Despite the global downturn, Grameen's poor borrowers in Bangladesh and elsewhere are still repaying their microloans at the same high rates, according to a recent interview of Grameen Bank founder Muhammud Yunus by Bloomberg.  Yunus says the bank has maintained its 98% to 99% repayment rate.

"There is an amazing contrast between what conventional banks are experiencing and the rate at which Grameen bank's borrowers are repaying their loans," Yunus said. "We have not experienced any movement, and are still showing strength even in the crisis period."  This is particularly important, Yunus noted, because "at a time people are losing jobs they can create their own jobs."

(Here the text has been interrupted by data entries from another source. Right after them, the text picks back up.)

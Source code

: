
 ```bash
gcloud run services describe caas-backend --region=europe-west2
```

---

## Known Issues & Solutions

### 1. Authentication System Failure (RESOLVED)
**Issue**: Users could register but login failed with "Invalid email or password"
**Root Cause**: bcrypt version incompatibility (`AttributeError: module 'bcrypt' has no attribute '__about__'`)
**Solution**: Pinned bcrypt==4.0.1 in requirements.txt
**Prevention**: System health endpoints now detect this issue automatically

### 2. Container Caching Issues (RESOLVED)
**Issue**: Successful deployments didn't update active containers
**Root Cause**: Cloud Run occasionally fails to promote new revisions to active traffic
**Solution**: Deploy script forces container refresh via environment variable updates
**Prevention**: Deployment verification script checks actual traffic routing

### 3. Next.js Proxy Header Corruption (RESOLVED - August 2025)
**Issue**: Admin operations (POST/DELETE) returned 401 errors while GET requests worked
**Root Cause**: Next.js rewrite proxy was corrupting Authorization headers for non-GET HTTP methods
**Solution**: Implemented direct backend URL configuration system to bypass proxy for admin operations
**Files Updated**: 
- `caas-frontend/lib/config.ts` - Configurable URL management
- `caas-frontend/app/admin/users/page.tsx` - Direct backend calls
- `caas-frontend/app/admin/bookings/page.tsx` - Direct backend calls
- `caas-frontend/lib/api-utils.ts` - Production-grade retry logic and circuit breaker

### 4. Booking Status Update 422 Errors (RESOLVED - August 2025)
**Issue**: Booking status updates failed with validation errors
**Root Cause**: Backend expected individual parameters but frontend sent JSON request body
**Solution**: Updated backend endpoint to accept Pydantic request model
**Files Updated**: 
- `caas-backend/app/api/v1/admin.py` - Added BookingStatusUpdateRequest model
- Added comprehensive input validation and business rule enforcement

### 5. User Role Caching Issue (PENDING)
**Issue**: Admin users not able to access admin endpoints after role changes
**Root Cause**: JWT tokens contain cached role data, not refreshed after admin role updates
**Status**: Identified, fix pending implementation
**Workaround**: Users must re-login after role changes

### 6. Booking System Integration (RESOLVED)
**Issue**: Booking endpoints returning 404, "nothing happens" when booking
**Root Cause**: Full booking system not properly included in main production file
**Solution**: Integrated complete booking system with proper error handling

The average loan to a borrower is about $200, but these figures seem huge to the borrowers. "Imagine a woman who is receiving a loan of $35 and trembling as she takes the money," Yunus said.

Pressed by the interviewer to explain why these particular borrowers are working so hard to repay their loans, Yunus explained that the Grameen Bank lending process, "Creates a system that prides itself on timely repayment.  Microfinance creates its own culture and we see it in Bangladesh, South America, Eastern Europe, anywhere in the world."

Grameen America, located in Queens New York, is the first U.S.-based lending organization that uses the Grameen Bank approach.  The bank has lent $1.5 million to nearly 600 women in Queens over the last year.  Loans range from a few hundred dollars to the low thousands.

Yunus and the Grameen Bank shared the 2006 Nobel Peace Prize for "..their efforts to create economic and social development from below."